Among the entries below, count the lines where the string "next" occurs, and give only the number.

++++++

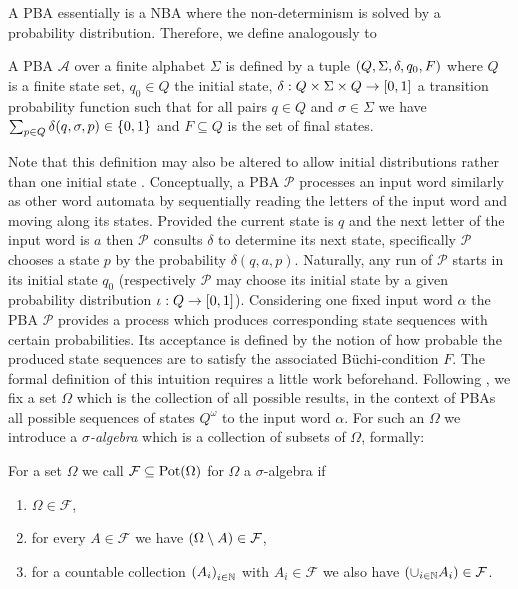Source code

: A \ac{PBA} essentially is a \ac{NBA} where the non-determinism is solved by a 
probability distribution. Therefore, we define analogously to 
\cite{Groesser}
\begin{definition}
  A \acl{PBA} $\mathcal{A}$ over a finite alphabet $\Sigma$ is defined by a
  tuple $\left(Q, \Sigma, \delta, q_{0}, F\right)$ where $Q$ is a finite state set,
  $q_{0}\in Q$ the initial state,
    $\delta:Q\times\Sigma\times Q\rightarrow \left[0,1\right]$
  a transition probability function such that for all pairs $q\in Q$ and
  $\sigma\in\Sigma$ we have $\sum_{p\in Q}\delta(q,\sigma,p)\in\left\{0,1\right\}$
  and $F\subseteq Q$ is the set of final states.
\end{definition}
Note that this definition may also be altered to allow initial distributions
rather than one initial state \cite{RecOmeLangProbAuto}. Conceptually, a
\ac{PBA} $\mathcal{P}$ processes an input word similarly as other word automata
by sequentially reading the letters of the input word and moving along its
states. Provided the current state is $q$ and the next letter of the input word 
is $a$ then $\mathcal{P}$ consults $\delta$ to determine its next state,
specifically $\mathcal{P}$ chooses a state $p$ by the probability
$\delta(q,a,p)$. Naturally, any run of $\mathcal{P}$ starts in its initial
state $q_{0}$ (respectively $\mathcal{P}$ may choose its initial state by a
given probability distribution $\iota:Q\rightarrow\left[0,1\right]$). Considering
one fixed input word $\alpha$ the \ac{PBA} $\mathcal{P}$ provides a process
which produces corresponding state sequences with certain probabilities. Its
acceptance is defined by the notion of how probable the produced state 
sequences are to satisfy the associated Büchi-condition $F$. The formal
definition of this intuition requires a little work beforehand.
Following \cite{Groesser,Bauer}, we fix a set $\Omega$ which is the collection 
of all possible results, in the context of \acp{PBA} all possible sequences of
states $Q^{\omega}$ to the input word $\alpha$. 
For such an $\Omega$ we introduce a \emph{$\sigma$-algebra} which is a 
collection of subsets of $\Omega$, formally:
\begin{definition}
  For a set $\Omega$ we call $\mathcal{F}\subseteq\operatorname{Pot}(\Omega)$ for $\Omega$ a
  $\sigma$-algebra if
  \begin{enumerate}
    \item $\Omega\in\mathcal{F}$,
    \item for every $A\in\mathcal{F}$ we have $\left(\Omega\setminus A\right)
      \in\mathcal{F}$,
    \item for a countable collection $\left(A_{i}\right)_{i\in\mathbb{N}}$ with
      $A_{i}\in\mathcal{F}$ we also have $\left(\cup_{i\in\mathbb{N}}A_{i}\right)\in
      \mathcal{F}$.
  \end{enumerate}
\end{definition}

++++++

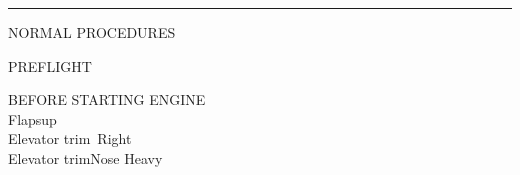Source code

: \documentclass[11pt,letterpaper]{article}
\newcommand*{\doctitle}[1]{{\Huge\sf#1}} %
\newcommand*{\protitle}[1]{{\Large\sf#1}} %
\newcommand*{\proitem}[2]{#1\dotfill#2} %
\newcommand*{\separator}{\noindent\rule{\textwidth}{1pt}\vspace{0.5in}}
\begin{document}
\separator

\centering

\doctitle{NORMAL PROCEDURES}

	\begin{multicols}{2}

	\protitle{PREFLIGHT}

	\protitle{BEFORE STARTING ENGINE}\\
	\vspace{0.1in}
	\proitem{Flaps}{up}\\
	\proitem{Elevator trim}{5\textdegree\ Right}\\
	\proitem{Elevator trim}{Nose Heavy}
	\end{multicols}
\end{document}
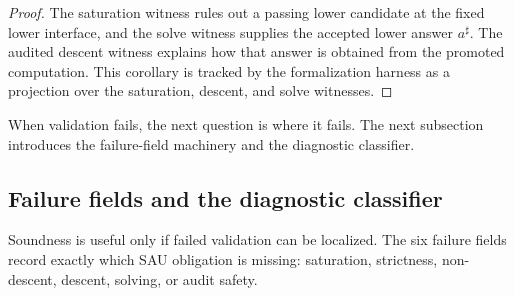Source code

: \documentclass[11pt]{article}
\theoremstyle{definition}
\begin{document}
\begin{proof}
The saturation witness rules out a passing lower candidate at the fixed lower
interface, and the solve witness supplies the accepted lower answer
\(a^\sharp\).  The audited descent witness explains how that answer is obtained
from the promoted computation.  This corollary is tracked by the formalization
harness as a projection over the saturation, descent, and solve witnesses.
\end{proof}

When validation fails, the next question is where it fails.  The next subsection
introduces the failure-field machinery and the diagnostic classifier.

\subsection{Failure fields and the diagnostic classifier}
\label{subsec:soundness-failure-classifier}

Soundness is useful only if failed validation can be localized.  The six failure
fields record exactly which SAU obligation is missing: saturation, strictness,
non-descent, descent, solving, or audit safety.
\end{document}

++++++

● **WRITTEN ANSWER**:
3